Relationship Between SVD And PCA
Imagine you have a dataset—maybe a table with different measurements like height and weight of people. Some of these measurements might be highly related (e.g., height and weight are often correlated). Instead of storing all this information separately, wouldn’t it be nice to find a smaller set of "essential features" that still capture most of the original information?
- PCA (Principal Component Analysis) is a way to find the most important patterns (directions of variance) in the data and represent it in a simpler form.
- SVD (Singular Value Decomposition) is a more general mathematical tool that breaks down any dataset into fundamental building blocks.
Interestingly, PCA is computed using SVD! That means SVD is the mathematical engine behind PCA.
How They Relate
-
SVD Breaks Down Any Matrix
- SVD is a universal technique that can decompose any matrix (dataset) into three parts: \(A = U \Sigma V^T\)
- It helps us understand the essential structure of data.
-
PCA Uses SVD to Find Principal Components
- PCA is specifically used for datasets where we want to find the most important directions (principal components) that explain the most variation in the data.
- Instead of working with the original data matrix A, PCA works with the covariance matrix \(A^T A\), which describes how different features relate to each other.
- Applying SVD on this covariance matrix gives us the principal components.
The Mathematical Connection
- Given a centered data matrix X(where the mean of each column is zero), PCA finds the eigenvectors of the covariance matrix \(X^T X\).
- However, instead of computing eigenvectors directly, we can use SVD on X: \(X= U \Sigma V^T\)
- The columns of V are the principal components (directions of highest variance).

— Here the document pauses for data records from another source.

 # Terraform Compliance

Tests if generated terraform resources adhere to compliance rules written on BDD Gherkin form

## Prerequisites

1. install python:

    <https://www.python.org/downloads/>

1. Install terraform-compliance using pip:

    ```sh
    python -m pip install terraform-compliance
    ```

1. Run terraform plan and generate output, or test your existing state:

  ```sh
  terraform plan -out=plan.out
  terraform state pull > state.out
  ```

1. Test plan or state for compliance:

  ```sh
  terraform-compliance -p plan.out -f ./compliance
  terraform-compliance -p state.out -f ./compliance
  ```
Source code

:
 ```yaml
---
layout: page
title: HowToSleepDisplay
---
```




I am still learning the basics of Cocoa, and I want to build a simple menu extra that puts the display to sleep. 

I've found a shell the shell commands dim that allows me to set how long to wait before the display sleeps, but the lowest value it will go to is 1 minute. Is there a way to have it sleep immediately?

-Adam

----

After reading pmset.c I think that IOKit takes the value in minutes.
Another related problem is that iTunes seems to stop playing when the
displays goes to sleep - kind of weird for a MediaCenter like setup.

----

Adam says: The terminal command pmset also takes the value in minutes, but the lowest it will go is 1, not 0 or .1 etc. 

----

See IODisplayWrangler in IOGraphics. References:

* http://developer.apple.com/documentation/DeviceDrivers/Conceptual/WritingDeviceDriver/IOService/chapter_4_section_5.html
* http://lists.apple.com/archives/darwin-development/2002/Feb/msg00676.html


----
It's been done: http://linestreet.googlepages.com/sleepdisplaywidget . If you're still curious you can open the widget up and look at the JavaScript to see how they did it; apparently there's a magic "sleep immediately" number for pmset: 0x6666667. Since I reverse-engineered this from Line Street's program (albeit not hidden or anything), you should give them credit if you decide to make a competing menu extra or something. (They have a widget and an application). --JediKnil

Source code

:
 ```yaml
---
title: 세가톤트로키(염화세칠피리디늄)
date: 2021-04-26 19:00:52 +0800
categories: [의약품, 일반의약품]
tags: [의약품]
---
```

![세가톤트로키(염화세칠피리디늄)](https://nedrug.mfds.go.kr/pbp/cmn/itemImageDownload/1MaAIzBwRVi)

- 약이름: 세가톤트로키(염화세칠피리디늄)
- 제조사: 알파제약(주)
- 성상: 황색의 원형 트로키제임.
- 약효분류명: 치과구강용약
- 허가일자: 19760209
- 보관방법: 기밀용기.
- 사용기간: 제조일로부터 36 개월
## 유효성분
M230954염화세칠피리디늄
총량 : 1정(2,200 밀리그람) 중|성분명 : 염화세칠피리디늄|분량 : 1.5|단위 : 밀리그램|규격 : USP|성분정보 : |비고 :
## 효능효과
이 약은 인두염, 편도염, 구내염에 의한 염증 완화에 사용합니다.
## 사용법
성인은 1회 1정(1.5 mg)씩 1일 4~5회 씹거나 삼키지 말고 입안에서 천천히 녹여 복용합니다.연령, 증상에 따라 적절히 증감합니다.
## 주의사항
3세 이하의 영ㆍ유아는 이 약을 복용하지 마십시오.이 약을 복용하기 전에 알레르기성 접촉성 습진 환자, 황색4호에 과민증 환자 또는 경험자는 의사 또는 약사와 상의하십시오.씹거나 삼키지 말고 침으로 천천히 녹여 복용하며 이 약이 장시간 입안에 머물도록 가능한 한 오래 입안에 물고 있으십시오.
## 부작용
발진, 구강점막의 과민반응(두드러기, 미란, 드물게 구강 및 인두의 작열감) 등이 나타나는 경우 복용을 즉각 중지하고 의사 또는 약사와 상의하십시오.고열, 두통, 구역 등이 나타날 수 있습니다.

- The singular values in \(Σ\) relate to how much variance each principal component explains.
Thus, PCA is just SVD applied to the dataset after centering it.
Summary
- SVD is the broader mathematical technique—it can be used for compression, solving equations, and more.

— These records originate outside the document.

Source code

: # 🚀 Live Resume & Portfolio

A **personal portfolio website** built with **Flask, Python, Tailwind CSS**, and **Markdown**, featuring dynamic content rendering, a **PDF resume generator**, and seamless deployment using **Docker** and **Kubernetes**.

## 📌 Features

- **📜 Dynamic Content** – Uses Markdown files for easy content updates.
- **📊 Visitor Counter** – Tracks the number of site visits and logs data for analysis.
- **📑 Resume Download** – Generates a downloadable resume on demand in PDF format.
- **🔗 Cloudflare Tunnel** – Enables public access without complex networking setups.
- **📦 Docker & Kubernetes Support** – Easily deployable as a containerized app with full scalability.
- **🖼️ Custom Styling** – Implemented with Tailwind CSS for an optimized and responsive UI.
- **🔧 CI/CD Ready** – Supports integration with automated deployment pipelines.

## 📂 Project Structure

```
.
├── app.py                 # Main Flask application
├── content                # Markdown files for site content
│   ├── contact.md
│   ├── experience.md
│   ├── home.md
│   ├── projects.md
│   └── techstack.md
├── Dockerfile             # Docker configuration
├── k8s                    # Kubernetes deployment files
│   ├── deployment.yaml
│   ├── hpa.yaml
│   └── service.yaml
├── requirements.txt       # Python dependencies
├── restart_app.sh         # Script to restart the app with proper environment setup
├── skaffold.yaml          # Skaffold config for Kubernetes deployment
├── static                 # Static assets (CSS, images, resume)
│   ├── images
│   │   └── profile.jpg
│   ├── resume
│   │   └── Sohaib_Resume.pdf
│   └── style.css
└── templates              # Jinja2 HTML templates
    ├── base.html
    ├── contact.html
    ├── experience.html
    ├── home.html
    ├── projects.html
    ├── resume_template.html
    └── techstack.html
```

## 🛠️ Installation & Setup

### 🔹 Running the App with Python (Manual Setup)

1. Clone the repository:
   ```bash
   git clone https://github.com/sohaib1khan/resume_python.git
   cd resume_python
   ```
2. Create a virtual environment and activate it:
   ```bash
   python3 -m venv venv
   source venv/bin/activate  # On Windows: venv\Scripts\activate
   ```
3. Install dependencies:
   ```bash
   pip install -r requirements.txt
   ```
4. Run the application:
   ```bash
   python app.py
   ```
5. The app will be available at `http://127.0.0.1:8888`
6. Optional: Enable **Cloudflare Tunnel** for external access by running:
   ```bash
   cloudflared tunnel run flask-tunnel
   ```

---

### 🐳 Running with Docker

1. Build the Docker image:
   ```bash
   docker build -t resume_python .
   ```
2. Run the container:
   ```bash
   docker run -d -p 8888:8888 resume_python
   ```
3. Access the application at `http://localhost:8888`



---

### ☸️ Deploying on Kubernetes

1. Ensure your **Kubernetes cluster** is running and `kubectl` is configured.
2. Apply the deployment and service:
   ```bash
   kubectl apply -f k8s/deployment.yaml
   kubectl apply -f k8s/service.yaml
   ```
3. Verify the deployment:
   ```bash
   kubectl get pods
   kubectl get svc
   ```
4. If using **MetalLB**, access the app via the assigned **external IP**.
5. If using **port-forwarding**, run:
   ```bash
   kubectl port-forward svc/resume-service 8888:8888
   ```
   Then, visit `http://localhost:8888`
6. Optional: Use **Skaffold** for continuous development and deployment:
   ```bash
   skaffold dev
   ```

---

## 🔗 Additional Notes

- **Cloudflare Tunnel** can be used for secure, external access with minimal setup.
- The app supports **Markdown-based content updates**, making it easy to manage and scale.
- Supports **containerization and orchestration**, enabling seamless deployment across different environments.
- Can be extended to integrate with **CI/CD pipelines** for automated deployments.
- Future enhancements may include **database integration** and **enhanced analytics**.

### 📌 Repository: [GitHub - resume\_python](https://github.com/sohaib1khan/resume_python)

- PCA is a specific application of SVD, used to find the most important features (dimensions) in data.
- Instead of manually computing eigenvalues/eigenvectors, PCA is efficiently computed using SVD in modern algorithms.

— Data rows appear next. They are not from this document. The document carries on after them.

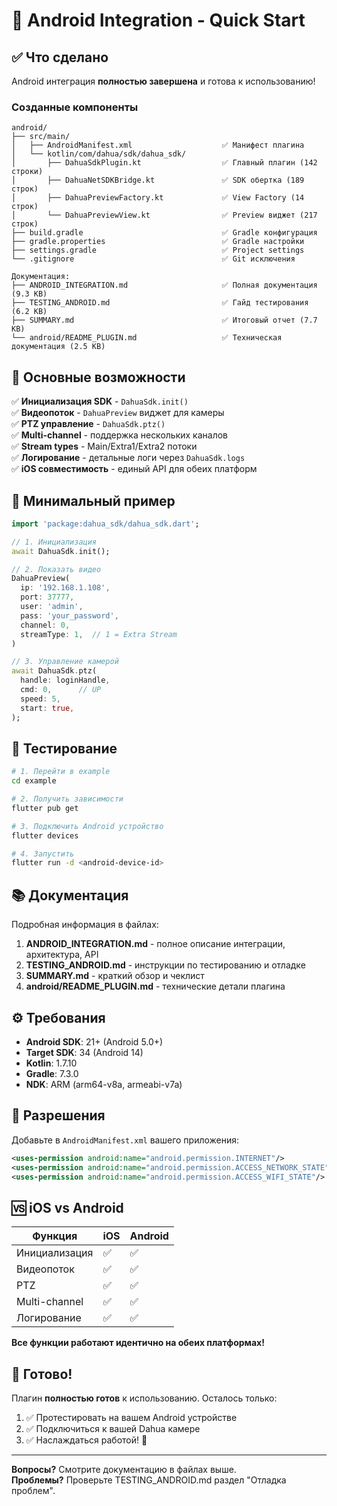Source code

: # 🚀 Android Integration - Quick Start

## ✅ Что сделано

Android интеграция **полностью завершена** и готова к использованию!

### Созданные компоненты

```
android/
├── src/main/
│   ├── AndroidManifest.xml                    ✅ Манифест плагина
│   └── kotlin/com/dahua/sdk/dahua_sdk/
│       ├── DahuaSdkPlugin.kt                  ✅ Главный плагин (142 строки)
│       ├── DahuaNetSDKBridge.kt               ✅ SDK обертка (189 строк)
│       ├── DahuaPreviewFactory.kt             ✅ View Factory (14 строк)
│       └── DahuaPreviewView.kt                ✅ Preview виджет (217 строк)
├── build.gradle                               ✅ Gradle конфигурация
├── gradle.properties                          ✅ Gradle настройки
├── settings.gradle                            ✅ Project settings
└── .gitignore                                 ✅ Git исключения

Документация:
├── ANDROID_INTEGRATION.md                     ✅ Полная документация (9.3 KB)
├── TESTING_ANDROID.md                         ✅ Гайд тестирования (6.2 KB)
├── SUMMARY.md                                 ✅ Итоговый отчет (7.7 KB)
└── android/README_PLUGIN.md                   ✅ Техническая документация (2.5 KB)
```

## 🎯 Основные возможности

✅ **Инициализация SDK** - `DahuaSdk.init()`  
✅ **Видеопоток** - `DahuaPreview` виджет для камеры  
✅ **PTZ управление** - `DahuaSdk.ptz()`  
✅ **Multi-channel** - поддержка нескольких каналов  
✅ **Stream types** - Main/Extra1/Extra2 потоки  
✅ **Логирование** - детальные логи через `DahuaSdk.logs`  
✅ **iOS совместимость** - единый API для обеих платформ  

## 📝 Минимальный пример

```dart
import 'package:dahua_sdk/dahua_sdk.dart';

// 1. Инициализация
await DahuaSdk.init();

// 2. Показать видео
DahuaPreview(
  ip: '192.168.1.108',
  port: 37777,
  user: 'admin',
  pass: 'your_password',
  channel: 0,
  streamType: 1,  // 1 = Extra Stream
)

// 3. Управление камерой
await DahuaSdk.ptz(
  handle: loginHandle,
  cmd: 0,      // UP
  speed: 5,
  start: true,
);
```

## 🧪 Тестирование

```bash
# 1. Перейти в example
cd example

# 2. Получить зависимости
flutter pub get

# 3. Подключить Android устройство
flutter devices

# 4. Запустить
flutter run -d <android-device-id>
```

## 📚 Документация

Подробная информация в файлах:

1. **ANDROID_INTEGRATION.md** - полное описание интеграции, архитектура, API
2. **TESTING_ANDROID.md** - инструкции по тестированию и отладке
3. **SUMMARY.md** - краткий обзор и чеклист
4. **android/README_PLUGIN.md** - технические детали плагина

## ⚙️ Требования

- **Android SDK**: 21+ (Android 5.0+)
- **Target SDK**: 34 (Android 14)
- **Kotlin**: 1.7.10
- **Gradle**: 7.3.0
- **NDK**: ARM (arm64-v8a, armeabi-v7a)

## 🔧 Разрешения

Добавьте в `AndroidManifest.xml` вашего приложения:

```xml
<uses-permission android:name="android.permission.INTERNET"/>
<uses-permission android:name="android.permission.ACCESS_NETWORK_STATE"/>
<uses-permission android:name="android.permission.ACCESS_WIFI_STATE"/>
```

## 🆚 iOS vs Android

| Функция | iOS | Android |
|---------|-----|---------|
| Инициализация | ✅ | ✅ |
| Видеопоток | ✅ | ✅ |
| PTZ | ✅ | ✅ |
| Multi-channel | ✅ | ✅ |
| Логирование | ✅ | ✅ |

**Все функции работают идентично на обеих платформах!**

## 🎉 Готово!

Плагин **полностью готов** к использованию. Осталось только:

1. ✅ Протестировать на вашем Android устройстве
2. ✅ Подключиться к вашей Dahua камере
3. ✅ Наслаждаться работой! 🚀

---

**Вопросы?** Смотрите документацию в файлах выше.  
**Проблемы?** Проверьте TESTING_ANDROID.md раздел "Отладка проблем".


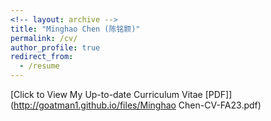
 ```yaml
---
<!-- layout: archive -->
title: "Minghao Chen (陈铭颢)"
permalink: /cv/
author_profile: true
redirect_from:
  - /resume
---
```



[Click to View My Up-to-date Curriculum Vitae [PDF]](http://goatman1.github.io/files/Minghao Chen-CV-FA23.pdf)

<!-- <embed src="http://goatman1.github.io/files/Minghao-Chen-CV-FA23.pdf" width="650" height="1800" type='application/pdf'> -->









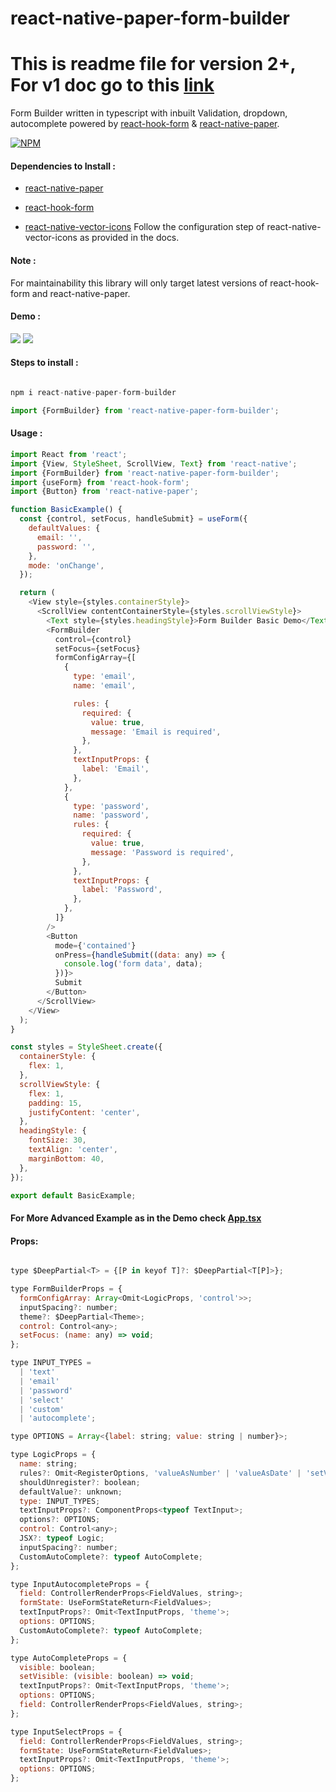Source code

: # react-native-paper-form-builder

# This is readme file for version 2+, For v1 doc go to this [link](READMEv1.md)

Form Builder written in typescript with inbuilt Validation, dropdown, autocomplete powered by [react-hook-form](https://react-hook-form.com/) & [react-native-paper](https://callstack.github.io/react-native-paper/).

[![NPM](https://nodei.co/npm/react-native-paper-form-builder.png?downloads=true)](https://nodei.co/npm/react-native-paper-form-builder/)

#### Dependencies to Install :

- [react-native-paper](https://www.npmjs.com/package/react-native-paper)

- [react-hook-form](https://www.npmjs.com/package/react-hook-form)

- [react-native-vector-icons](https://www.npmjs.com/package/react-native-vector-icons) Follow the configuration step of react-native-vector-icons as provided in the docs.

#### Note :

For maintainability this library will only target latest versions of react-hook-form and react-native-paper.

#### Demo :

![](iOS.gif)
![](android.gif)

#### Steps to install :

```javascript

npm i react-native-paper-form-builder

```

```javascript
import {FormBuilder} from 'react-native-paper-form-builder';
```

#### Usage :

```javascript
import React from 'react';
import {View, StyleSheet, ScrollView, Text} from 'react-native';
import {FormBuilder} from 'react-native-paper-form-builder';
import {useForm} from 'react-hook-form';
import {Button} from 'react-native-paper';

function BasicExample() {
  const {control, setFocus, handleSubmit} = useForm({
    defaultValues: {
      email: '',
      password: '',
    },
    mode: 'onChange',
  });

  return (
    <View style={styles.containerStyle}>
      <ScrollView contentContainerStyle={styles.scrollViewStyle}>
        <Text style={styles.headingStyle}>Form Builder Basic Demo</Text>
        <FormBuilder
          control={control}
          setFocus={setFocus}
          formConfigArray={[
            {
              type: 'email',
              name: 'email',

              rules: {
                required: {
                  value: true,
                  message: 'Email is required',
                },
              },
              textInputProps: {
                label: 'Email',
              },
            },
            {
              type: 'password',
              name: 'password',
              rules: {
                required: {
                  value: true,
                  message: 'Password is required',
                },
              },
              textInputProps: {
                label: 'Password',
              },
            },
          ]}
        />
        <Button
          mode={'contained'}
          onPress={handleSubmit((data: any) => {
            console.log('form data', data);
          })}>
          Submit
        </Button>
      </ScrollView>
    </View>
  );
}

const styles = StyleSheet.create({
  containerStyle: {
    flex: 1,
  },
  scrollViewStyle: {
    flex: 1,
    padding: 15,
    justifyContent: 'center',
  },
  headingStyle: {
    fontSize: 30,
    textAlign: 'center',
    marginBottom: 40,
  },
});

export default BasicExample;
```

#### For More Advanced Example as in the Demo check [App.tsx](example/App.tsx)

#### Props:

```javascript

type $DeepPartial<T> = {[P in keyof T]?: $DeepPartial<T[P]>};

type FormBuilderProps = {
  formConfigArray: Array<Omit<LogicProps, 'control'>>;
  inputSpacing?: number;
  theme?: $DeepPartial<Theme>;
  control: Control<any>;
  setFocus: (name: any) => void;
};

type INPUT_TYPES =
  | 'text'
  | 'email'
  | 'password'
  | 'select'
  | 'custom'
  | 'autocomplete';

type OPTIONS = Array<{label: string; value: string | number}>;

type LogicProps = {
  name: string;
  rules?: Omit<RegisterOptions, 'valueAsNumber' | 'valueAsDate' | 'setValueAs'>;
  shouldUnregister?: boolean;
  defaultValue?: unknown;
  type: INPUT_TYPES;
  textInputProps?: ComponentProps<typeof TextInput>;
  options?: OPTIONS;
  control: Control<any>;
  JSX?: typeof Logic;
  inputSpacing?: number;
  CustomAutoComplete?: typeof AutoComplete;
};

type InputAutocompleteProps = {
  field: ControllerRenderProps<FieldValues, string>;
  formState: UseFormStateReturn<FieldValues>;
  textInputProps?: Omit<TextInputProps, 'theme'>;
  options: OPTIONS;
  CustomAutoComplete?: typeof AutoComplete;
};

type AutoCompleteProps = {
  visible: boolean;
  setVisible: (visible: boolean) => void;
  textInputProps?: Omit<TextInputProps, 'theme'>;
  options: OPTIONS;
  field: ControllerRenderProps<FieldValues, string>;
};

type InputSelectProps = {
  field: ControllerRenderProps<FieldValues, string>;
  formState: UseFormStateReturn<FieldValues>;
  textInputProps?: Omit<TextInputProps, 'theme'>;
  options: OPTIONS;
};

```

Example: PCA and SVD in Action
Let’s take a simple 2D dataset (height and weight of 3 people) and see how PCA and SVD work together.
Step 1: Sample Dataset (Height & Weight)
\(X = \begin{bmatrix} 180 & 75 \\ 170 & 68 \\ 160 & 60 \end{bmatrix}\)
Each row is a person, and each column is a feature (height in cm, weight in kg).
Step 2: Center the Data (PCA Step)
PCA works best when the data is centered, meaning we subtract the mean of each column.
-
Compute Mean of Each Column
- Height Mean =170
- Weight Mean =67.67
-
Subtract the Mean from Each Value
\(X_{\text{centered}} = \begin{bmatrix} 180 - 170 & 75 - 67.67 \\ 170 - 170 & 68 - 67.67 \\ 160 - 170 & 60 - 67.67 \end{bmatrix} = \begin{bmatrix} 10 & 7.33 \\ 0 & 0.33 \\ -10 & -7.67 \end{bmatrix}\)
Step 3: Compute SVD of Centered Data
Perform Singular Value Decomposition (SVD):
\(Xcentered=UΣV^T\)
Let’s assume (after calculating using a tool like NumPy) the result is:
\(U = \begin{bmatrix} 0.74 & -0.67 \\ 0.05 & 0.74 \\ -0.67 & -0.05 \end{bmatrix}\)
\(\Sigma = \begin{bmatrix} 14.4 & 0 \\ 0 & 0.7 \end{bmatrix}\)
\(V^T = \begin{bmatrix} 0.78 & 0.62 \\ -0.62 & 0.78 \end{bmatrix}\)
Step 4: Interpret the Results
- First Principal Component: V is a matrix of eigenvectors (each column is an eigenvector) .The first row of \(V^T\) is (0.78, 0.62). This means the most important pattern in the data is 78% height and 62% weight.
- Second Principal Component: The second of \(V^T\) row is (-0.62, 0.78), which captures the remaining variance.
- Singular Values: The first value in Σ is much larger than the second (0.7), meaning the first principal component explains almost all the variance.
The eigenvectors are referred to as principal axes or principal directions of the data. When the data is projected onto these principal axes, the resulting values are called principal components, also known as PC scores—these represent new, transformed variables.
The j-th principal component corresponds to the j-th column of XV. Similarly, the coordinates of the i-th data point in the new principal component space are found in the i-th row of XV.
Step 5: Reduce to 1D (Dimensionality Reduction)
We can now project the data onto the first principal component (the most important one):
\(X' = X_{\text{centered}} \cdot V_{\text{first column}} = \begin{bmatrix} 10 & 7.33 \\ 0 & 0.33 \\ -10 & -7.67 \end{bmatrix} \begin{bmatrix} 0.78 \\ 0.62 \end{bmatrix} = \begin{bmatrix} 10.98 \\ 0.20 \\ -11.18 \end{bmatrix}\)
Now, instead of storing 2D data (height & weight), we can approximate each person with just one number, capturing most of the information!